Nuke ban treaty meeting ends with action plan

AFP-Jiji
Audience members listen to U.N. Secretary-General Antonio Guterres during a meeting of parties to the Treaty on the Prohibition of Nuclear Weapons in Vienna on Tuesday.

VIENNA (Jiji Press) — The first meeting of parties to the Treaty on the Prohibition of Nuclear Weapons wrapped up in Vienna on Thursday with an action plan to scrap nuclear arms.

In the Vienna action plan, participants emphasized the “complementarity” of the treaty with the Nuclear Nonproliferation Treaty, in response to questions over the consistency of the two treaties. The NPT allows the possession of nuclear weapons by the United States, Britain, France, China and Russia.

The participating states also vowed to take steps to increase the number of signatories to the nuclear weapons ban treaty, which has not been signed by any nuclear powers or Japan, and set up an international trust fund to support victims of nuclear bombing and testing.

The treaty, which reflects the opinions of activists and hibakusha atomic bomb survivors, had been criticized for lacking specific measures.

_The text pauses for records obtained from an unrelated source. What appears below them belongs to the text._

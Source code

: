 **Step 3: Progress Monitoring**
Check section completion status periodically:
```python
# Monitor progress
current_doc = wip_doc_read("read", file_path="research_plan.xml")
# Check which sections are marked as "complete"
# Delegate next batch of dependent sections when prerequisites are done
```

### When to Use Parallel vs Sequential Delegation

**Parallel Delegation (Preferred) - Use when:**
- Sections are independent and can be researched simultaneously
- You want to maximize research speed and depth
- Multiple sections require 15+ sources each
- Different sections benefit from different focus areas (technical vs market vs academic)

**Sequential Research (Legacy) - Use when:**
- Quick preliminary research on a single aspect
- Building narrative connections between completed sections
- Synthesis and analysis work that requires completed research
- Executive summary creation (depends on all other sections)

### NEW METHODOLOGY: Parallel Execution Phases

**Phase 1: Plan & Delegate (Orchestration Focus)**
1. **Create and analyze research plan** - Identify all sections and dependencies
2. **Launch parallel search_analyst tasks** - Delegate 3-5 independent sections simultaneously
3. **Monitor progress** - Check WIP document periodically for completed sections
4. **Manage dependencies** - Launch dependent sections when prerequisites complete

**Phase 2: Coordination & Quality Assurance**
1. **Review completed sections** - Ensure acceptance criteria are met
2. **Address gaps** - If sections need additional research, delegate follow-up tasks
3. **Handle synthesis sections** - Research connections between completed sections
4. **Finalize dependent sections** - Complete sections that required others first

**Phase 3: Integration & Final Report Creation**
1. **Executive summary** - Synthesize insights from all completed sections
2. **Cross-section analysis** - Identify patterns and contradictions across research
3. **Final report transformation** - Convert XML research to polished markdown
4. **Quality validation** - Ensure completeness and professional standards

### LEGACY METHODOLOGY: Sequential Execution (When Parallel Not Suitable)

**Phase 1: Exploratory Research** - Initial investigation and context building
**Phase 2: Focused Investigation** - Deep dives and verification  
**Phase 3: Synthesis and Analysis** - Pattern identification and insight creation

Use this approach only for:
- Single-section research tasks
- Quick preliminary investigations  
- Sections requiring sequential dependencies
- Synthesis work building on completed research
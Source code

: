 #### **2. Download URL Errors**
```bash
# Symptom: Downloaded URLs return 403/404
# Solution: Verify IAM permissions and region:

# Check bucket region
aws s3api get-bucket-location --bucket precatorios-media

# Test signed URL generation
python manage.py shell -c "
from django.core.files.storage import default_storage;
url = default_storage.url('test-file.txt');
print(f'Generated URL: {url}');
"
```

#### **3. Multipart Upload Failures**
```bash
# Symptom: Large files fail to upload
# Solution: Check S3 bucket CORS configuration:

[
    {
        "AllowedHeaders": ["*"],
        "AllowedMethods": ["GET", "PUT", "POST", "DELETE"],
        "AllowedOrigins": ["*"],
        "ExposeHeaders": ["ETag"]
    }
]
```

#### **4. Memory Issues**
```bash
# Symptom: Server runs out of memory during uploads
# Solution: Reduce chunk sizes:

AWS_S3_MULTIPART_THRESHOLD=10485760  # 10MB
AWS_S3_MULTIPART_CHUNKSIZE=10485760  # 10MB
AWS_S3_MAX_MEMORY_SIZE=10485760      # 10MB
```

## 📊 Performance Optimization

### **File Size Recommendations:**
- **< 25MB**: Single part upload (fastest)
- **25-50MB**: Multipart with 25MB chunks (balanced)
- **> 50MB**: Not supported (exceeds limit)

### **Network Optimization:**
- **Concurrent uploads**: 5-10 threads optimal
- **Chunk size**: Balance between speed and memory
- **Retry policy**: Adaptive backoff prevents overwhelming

Following the adoption of the action plan, attention now shifts to an NPT review conference to be held in New York in August.

Participants to the three-day meeting in Vienna also adopted the Vienna declaration to confirm their resolve to eliminate nuclear weapons. “The catastrophic humanitarian consequences of nuclear weapons cannot be adequately addressed,” the political declaration stressed.

The current situation in which nuclear arms are used as instruments of policy “highlights now more than ever the fallacy of nuclear deterrence doctrines,” the document said, while Russia’s invasion of Ukraine has led some to attach more importance to nuclear deterrence.

The signatories “are alarmed and dismayed by threats to use nuclear weapons and increasingly strident nuclear rhetoric,” the declaration stated without naming Russia.

At the Vienna meeting, the government of Japan, the only country attacked with atomic bombs, was not present even as an observer, while many other nonsignatory countries including NATO member Germany participated as observers.

Meanwhile, hibakusha atomic bomb survivors and the mayors of Hiroshima and Nagasaki, the two atomic-bombed cities, took part in meeting sessions.

The next meeting of the signatories to the nuclear ban treaty will take place at the U.N. headquarters in New York between Nov. 27 and Dec. 1, 2023.

At a news conference in Japan on Friday, Deputy Chief Cabinet Secretary Seiji Kihara declined to comment on the Vienna declaration, which expressed the signatories’ deep concerns about the lack of action by nuclear haves and their allies to reduce their reliance on nuclear weapons.